**About this task**. Wherever the word "MacDonald" occurs in the lines below, copy the whole line.

↓

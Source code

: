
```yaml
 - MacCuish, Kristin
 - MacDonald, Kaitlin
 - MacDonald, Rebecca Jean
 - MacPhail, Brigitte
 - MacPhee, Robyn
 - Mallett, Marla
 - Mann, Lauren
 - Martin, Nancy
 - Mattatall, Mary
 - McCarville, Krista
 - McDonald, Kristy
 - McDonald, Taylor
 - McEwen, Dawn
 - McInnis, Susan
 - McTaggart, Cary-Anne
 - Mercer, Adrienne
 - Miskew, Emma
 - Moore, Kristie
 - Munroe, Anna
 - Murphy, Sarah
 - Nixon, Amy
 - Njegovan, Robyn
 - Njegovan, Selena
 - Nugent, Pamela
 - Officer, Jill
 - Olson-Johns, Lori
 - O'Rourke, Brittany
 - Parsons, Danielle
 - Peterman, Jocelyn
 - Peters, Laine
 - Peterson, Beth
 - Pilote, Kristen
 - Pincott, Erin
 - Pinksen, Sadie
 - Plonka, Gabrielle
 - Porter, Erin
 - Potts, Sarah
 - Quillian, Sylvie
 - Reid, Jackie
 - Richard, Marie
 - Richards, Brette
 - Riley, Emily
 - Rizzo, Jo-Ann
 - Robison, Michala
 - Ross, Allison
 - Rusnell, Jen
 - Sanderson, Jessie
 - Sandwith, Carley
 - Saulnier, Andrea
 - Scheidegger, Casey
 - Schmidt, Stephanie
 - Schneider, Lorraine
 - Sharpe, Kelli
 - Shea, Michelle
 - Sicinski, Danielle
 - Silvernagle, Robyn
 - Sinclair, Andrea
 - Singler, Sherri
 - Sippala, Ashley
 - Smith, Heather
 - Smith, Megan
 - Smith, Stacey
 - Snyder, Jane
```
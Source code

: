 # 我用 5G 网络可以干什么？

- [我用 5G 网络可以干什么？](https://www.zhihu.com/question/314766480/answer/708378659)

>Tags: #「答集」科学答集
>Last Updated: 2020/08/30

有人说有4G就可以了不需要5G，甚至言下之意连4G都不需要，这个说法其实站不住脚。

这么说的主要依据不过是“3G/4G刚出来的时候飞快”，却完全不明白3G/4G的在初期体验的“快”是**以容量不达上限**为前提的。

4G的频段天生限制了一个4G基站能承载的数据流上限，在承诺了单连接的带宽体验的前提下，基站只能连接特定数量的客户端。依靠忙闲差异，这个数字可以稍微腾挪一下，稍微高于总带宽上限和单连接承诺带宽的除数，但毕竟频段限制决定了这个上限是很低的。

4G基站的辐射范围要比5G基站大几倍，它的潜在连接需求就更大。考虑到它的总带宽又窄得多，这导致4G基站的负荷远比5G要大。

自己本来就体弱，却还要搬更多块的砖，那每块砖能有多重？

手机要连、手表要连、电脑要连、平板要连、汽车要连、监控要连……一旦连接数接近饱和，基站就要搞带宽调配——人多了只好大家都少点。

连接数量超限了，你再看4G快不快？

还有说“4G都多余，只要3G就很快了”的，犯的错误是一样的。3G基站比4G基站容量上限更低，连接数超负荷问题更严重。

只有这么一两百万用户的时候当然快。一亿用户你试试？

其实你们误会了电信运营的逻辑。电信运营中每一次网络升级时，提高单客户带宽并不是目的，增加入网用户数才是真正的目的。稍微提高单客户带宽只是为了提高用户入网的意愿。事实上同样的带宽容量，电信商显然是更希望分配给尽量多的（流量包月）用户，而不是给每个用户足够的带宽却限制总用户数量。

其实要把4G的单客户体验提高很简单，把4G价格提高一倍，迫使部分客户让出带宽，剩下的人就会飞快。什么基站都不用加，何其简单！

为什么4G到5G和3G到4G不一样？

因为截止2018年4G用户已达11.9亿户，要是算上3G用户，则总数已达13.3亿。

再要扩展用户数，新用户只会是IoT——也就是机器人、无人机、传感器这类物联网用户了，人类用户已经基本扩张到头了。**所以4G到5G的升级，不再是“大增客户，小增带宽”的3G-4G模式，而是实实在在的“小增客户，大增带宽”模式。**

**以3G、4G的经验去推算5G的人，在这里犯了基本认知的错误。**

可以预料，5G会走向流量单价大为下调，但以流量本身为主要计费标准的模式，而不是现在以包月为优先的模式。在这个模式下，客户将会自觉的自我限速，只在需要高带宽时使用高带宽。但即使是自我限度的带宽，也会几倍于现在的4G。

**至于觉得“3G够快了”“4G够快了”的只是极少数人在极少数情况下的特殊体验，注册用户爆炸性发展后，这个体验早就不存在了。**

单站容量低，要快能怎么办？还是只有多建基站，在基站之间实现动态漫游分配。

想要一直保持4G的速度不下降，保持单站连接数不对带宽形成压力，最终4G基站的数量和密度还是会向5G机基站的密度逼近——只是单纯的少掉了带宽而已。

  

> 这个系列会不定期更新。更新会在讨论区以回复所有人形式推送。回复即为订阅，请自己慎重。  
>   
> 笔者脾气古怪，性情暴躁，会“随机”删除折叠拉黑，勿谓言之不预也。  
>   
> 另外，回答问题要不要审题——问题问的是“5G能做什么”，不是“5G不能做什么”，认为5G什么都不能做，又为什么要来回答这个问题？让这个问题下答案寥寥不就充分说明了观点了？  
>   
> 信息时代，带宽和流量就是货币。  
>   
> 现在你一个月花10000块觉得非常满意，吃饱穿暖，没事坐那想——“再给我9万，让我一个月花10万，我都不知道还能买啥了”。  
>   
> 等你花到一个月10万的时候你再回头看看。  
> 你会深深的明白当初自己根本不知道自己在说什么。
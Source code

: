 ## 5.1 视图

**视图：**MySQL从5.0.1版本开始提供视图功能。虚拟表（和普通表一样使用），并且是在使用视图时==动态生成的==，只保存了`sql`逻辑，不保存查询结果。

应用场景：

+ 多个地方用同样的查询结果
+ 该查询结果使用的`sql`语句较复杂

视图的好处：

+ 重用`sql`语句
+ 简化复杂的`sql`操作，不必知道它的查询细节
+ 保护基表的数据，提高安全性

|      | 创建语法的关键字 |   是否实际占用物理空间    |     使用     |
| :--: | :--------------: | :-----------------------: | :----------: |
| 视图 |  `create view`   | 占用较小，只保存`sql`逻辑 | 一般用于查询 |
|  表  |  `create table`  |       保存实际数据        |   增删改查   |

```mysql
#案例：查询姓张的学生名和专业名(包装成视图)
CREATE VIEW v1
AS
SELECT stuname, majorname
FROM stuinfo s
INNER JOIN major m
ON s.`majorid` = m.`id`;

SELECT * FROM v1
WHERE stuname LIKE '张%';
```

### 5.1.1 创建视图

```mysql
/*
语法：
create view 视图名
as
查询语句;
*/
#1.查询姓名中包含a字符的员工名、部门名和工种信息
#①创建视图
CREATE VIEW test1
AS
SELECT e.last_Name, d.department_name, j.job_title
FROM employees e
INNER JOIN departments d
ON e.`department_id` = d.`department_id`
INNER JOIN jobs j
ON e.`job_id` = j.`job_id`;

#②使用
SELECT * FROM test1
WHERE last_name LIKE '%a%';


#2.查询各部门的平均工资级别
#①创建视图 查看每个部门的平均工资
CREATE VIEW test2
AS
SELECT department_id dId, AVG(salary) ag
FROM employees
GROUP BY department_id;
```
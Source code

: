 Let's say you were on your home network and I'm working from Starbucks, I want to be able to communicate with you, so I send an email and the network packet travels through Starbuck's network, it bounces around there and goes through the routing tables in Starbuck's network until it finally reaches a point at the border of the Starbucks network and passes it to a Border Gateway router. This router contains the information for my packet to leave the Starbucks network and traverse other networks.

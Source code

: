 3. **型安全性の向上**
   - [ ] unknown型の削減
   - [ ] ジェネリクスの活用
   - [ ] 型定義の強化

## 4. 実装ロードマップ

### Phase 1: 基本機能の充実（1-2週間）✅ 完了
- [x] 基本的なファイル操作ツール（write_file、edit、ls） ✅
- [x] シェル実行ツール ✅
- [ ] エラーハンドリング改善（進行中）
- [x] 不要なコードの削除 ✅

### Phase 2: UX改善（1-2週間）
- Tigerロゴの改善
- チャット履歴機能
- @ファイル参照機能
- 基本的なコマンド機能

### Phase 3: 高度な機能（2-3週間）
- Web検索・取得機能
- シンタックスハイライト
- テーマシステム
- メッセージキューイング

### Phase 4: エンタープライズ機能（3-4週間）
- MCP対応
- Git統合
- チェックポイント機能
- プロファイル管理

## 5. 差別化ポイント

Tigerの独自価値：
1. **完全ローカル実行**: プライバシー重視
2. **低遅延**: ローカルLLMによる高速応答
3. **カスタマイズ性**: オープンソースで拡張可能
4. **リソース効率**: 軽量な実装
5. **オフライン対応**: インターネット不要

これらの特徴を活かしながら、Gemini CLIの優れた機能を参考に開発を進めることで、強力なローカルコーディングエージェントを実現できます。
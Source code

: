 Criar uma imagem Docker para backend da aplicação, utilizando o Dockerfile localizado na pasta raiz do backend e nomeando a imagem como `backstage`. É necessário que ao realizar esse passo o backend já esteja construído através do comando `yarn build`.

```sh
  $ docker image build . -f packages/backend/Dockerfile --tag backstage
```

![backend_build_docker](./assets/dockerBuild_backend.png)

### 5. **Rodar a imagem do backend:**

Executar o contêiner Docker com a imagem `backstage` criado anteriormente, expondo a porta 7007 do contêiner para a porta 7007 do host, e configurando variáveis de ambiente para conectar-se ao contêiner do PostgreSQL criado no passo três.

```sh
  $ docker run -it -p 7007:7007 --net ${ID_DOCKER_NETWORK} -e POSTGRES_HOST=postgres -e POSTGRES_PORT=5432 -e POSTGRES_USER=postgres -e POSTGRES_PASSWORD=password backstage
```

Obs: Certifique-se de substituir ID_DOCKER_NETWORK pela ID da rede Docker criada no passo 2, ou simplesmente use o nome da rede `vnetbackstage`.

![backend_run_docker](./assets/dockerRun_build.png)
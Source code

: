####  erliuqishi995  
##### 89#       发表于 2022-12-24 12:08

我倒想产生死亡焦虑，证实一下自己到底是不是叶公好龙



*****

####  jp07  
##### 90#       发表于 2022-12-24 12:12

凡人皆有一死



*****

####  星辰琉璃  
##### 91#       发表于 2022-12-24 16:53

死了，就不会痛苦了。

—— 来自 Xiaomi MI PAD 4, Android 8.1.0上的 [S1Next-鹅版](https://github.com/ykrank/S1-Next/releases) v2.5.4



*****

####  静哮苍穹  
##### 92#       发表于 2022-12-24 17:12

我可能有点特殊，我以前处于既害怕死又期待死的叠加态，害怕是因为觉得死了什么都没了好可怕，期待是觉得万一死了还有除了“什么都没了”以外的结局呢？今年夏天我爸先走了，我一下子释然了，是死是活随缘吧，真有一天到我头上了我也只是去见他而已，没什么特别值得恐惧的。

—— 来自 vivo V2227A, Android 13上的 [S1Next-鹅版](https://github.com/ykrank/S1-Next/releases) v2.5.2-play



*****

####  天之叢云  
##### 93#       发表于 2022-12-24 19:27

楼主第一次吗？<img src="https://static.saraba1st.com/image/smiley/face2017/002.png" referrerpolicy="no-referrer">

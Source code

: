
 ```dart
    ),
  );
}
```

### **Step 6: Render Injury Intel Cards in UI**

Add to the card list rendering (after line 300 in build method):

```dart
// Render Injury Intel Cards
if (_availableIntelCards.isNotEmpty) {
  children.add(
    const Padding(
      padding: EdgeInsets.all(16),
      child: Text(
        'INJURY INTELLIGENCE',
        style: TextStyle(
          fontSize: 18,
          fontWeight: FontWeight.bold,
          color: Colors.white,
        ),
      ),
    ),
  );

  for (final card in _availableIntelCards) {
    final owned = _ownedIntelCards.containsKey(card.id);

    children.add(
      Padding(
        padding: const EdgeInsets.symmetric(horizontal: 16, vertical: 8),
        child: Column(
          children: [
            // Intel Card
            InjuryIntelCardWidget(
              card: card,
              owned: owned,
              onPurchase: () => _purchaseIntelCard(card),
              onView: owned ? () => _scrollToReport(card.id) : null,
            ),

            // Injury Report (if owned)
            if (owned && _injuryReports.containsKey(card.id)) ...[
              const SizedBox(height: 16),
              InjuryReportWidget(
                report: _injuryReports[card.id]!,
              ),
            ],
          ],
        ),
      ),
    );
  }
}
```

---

↑

**Problem solution**.
 - MacDonald, Kaitlin
 - MacDonald, Rebecca Jean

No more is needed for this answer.